- [Goal of the exercise]: Gather each line of the entries below that includes "category".

━━━

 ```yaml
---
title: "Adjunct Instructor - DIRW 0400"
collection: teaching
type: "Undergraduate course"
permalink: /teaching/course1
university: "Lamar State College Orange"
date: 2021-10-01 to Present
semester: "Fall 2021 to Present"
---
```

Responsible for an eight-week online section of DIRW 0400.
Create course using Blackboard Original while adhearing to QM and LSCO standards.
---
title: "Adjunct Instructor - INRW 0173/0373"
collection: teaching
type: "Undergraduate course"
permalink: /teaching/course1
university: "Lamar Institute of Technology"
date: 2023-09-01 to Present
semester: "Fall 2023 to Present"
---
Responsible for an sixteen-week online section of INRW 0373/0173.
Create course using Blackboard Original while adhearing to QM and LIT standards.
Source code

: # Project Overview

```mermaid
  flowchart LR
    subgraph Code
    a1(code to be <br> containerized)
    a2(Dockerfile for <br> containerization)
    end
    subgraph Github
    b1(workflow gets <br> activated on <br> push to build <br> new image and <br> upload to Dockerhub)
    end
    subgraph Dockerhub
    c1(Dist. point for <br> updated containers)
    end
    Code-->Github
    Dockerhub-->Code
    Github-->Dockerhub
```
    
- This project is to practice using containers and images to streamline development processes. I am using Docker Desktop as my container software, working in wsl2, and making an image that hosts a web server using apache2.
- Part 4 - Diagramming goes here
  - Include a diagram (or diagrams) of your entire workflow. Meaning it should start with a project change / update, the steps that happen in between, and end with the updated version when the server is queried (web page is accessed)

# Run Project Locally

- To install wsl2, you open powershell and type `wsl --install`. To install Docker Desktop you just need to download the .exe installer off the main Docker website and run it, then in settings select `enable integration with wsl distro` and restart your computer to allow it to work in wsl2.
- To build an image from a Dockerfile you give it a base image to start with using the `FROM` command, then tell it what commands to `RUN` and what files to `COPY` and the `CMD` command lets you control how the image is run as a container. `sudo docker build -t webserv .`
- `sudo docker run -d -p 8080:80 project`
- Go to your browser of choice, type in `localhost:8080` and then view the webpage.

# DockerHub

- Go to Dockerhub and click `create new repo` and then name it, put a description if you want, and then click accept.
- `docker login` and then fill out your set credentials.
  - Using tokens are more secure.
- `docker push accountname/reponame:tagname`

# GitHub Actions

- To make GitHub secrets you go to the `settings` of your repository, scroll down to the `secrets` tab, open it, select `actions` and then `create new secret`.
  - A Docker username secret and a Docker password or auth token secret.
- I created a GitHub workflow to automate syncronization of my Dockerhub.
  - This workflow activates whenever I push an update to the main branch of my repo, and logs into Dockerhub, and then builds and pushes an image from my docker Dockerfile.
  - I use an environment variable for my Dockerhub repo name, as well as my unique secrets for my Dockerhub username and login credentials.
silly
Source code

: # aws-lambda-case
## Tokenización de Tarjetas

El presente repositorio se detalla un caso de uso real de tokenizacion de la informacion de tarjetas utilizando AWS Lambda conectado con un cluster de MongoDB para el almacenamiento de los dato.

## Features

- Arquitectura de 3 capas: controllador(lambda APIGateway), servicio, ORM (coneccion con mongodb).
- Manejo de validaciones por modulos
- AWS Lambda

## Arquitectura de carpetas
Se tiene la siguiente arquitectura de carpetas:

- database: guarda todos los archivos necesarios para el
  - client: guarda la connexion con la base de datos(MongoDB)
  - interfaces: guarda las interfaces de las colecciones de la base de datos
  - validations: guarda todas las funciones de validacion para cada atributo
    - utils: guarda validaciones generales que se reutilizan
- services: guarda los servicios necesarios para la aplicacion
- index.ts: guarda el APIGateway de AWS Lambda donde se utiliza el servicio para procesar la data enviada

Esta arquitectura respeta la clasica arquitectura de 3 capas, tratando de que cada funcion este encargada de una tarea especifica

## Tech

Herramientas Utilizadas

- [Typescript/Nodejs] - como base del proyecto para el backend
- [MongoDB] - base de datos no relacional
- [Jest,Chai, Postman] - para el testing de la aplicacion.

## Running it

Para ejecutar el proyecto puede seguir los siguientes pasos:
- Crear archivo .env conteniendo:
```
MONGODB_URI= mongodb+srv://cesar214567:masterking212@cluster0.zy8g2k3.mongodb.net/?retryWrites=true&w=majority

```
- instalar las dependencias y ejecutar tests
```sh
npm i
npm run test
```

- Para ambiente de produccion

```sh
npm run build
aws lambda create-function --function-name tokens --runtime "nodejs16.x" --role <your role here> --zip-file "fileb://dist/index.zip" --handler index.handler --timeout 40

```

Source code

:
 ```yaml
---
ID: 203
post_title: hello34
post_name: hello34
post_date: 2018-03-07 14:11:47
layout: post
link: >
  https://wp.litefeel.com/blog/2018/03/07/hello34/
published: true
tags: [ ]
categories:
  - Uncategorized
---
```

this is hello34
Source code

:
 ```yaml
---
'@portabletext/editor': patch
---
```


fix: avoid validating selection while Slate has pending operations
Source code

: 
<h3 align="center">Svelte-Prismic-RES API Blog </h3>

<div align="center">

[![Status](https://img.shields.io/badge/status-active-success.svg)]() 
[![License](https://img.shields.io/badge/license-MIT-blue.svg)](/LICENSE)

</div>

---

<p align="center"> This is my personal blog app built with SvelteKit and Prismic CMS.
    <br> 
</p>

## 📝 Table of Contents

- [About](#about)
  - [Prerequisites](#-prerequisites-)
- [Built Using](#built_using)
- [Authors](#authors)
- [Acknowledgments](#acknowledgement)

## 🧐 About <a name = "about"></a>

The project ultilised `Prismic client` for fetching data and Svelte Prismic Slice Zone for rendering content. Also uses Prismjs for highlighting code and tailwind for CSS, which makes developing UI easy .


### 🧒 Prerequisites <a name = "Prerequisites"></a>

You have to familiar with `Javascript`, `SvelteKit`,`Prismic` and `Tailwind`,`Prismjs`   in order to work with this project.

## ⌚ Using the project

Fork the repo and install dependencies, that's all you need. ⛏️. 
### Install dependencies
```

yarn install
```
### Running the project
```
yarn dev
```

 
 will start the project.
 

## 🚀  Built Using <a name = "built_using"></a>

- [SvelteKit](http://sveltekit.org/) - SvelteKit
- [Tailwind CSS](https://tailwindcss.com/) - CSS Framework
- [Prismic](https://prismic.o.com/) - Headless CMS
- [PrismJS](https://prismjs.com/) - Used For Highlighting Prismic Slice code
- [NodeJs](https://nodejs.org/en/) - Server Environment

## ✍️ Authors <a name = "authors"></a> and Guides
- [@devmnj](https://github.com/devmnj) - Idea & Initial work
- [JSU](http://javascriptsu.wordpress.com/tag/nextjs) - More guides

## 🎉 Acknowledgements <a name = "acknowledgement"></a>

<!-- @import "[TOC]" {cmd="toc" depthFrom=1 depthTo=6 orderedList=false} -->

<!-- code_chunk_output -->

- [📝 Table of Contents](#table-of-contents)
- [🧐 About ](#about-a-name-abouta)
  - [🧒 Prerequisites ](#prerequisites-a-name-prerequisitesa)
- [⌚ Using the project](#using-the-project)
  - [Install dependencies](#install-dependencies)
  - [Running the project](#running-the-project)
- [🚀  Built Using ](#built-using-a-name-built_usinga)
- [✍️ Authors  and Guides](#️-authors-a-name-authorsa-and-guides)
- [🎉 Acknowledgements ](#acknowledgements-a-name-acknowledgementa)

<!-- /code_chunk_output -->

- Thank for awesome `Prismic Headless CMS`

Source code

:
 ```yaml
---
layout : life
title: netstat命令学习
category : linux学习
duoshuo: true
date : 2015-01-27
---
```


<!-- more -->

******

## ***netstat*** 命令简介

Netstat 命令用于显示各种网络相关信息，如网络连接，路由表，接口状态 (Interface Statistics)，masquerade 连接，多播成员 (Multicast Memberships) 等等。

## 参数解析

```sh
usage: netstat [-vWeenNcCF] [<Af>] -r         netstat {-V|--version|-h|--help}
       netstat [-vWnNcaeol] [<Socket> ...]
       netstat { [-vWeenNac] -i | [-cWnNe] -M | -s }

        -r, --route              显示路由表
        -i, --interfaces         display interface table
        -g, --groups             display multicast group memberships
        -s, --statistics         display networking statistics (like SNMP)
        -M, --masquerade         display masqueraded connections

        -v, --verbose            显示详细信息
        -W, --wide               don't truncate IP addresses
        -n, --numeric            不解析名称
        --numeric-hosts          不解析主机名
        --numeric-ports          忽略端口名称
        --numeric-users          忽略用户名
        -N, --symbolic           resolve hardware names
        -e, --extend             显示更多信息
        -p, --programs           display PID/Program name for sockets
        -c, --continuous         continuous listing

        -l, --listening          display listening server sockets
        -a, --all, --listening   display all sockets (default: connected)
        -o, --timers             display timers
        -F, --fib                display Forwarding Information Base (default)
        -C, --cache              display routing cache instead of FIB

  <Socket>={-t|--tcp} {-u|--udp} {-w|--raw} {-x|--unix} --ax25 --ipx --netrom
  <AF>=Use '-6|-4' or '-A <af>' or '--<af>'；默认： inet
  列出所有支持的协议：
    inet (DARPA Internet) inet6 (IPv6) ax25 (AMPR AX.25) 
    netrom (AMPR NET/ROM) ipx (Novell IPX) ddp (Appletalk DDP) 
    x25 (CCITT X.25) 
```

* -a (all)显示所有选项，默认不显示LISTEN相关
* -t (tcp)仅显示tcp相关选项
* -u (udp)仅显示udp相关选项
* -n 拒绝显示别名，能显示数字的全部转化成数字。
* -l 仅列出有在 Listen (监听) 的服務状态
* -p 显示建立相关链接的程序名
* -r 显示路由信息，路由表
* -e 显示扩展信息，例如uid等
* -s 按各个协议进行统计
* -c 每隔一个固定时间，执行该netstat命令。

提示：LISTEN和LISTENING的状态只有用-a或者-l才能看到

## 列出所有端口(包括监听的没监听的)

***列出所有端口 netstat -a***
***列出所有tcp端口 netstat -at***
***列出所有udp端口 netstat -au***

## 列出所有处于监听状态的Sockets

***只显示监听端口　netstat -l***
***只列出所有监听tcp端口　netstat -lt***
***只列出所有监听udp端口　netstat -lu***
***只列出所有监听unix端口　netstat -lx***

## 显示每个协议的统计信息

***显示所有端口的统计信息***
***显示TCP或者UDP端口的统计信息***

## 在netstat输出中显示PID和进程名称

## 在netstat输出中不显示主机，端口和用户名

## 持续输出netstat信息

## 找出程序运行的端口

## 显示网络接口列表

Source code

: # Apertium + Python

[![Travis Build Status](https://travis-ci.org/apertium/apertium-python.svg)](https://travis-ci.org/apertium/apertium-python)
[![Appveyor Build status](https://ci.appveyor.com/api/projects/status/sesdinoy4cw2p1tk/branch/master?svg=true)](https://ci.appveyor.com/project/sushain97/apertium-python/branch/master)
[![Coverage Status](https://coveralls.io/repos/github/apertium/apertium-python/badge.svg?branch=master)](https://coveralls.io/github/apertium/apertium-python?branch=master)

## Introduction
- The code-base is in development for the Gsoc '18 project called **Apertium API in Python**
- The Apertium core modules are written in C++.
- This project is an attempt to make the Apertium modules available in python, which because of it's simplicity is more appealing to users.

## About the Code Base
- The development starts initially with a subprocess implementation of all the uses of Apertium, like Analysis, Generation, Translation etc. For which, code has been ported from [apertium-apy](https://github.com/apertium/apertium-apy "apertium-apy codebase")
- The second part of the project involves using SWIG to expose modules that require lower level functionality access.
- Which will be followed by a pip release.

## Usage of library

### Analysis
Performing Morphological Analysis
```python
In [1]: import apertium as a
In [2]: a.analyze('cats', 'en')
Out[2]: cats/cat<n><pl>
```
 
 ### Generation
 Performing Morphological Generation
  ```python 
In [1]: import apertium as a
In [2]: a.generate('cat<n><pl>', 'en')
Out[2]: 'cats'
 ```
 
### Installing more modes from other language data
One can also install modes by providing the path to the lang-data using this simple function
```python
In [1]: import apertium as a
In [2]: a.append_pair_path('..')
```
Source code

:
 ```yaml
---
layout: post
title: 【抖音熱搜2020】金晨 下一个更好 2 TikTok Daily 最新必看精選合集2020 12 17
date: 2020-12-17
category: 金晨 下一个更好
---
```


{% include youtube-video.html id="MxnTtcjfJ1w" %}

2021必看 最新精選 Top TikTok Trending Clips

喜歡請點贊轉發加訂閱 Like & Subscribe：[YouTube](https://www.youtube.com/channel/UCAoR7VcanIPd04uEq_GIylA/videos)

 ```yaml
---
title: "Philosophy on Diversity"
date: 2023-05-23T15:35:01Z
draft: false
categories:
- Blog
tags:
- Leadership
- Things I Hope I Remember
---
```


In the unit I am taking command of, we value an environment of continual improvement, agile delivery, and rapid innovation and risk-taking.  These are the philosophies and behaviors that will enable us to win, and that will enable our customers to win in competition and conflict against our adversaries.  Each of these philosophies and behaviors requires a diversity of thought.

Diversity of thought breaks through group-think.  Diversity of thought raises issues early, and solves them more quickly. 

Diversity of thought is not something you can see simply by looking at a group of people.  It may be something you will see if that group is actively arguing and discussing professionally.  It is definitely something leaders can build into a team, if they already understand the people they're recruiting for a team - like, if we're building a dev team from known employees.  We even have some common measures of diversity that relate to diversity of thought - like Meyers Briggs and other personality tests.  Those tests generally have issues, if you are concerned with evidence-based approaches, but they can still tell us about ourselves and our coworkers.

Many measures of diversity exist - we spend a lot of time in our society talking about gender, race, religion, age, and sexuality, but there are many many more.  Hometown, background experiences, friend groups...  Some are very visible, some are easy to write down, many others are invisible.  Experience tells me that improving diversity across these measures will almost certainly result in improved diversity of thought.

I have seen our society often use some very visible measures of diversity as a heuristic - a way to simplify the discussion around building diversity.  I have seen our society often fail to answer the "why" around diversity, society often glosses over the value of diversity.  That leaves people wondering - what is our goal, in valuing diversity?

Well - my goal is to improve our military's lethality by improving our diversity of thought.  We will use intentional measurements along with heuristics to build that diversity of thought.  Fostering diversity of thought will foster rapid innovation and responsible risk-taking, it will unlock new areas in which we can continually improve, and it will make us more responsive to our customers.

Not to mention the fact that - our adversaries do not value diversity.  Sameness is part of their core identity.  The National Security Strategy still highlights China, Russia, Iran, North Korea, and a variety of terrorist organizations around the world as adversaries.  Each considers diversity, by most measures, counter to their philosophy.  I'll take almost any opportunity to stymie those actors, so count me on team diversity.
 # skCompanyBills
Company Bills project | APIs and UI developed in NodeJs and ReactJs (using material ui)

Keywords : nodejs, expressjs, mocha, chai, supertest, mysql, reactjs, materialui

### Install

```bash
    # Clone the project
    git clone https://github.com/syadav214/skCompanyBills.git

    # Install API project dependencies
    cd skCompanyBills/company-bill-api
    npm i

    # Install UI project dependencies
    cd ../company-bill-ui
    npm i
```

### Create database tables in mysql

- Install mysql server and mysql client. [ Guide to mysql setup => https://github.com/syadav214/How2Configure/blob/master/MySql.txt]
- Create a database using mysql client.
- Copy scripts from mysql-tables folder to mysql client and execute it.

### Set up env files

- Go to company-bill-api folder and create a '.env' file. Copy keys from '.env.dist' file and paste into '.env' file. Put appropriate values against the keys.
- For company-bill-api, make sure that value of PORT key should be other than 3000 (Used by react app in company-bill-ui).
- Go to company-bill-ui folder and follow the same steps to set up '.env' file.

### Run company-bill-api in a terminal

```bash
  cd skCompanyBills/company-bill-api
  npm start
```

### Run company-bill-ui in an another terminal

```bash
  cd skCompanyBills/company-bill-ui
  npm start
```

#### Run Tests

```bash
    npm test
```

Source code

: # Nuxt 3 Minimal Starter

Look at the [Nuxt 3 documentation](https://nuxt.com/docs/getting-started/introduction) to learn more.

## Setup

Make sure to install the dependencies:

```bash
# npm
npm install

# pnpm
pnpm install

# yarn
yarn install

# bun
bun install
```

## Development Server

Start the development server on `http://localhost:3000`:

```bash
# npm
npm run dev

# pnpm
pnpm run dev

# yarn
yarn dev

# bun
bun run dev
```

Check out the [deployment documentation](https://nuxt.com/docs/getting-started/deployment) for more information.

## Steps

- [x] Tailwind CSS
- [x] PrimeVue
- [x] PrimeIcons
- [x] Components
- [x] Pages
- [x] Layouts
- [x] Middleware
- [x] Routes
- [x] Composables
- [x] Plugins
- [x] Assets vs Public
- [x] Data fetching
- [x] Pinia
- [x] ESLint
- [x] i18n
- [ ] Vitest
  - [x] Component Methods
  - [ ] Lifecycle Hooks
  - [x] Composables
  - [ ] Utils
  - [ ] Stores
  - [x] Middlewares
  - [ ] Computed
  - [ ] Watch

━━━

- [Exercise output]:
category : linux学习
category: 金晨 下一个更好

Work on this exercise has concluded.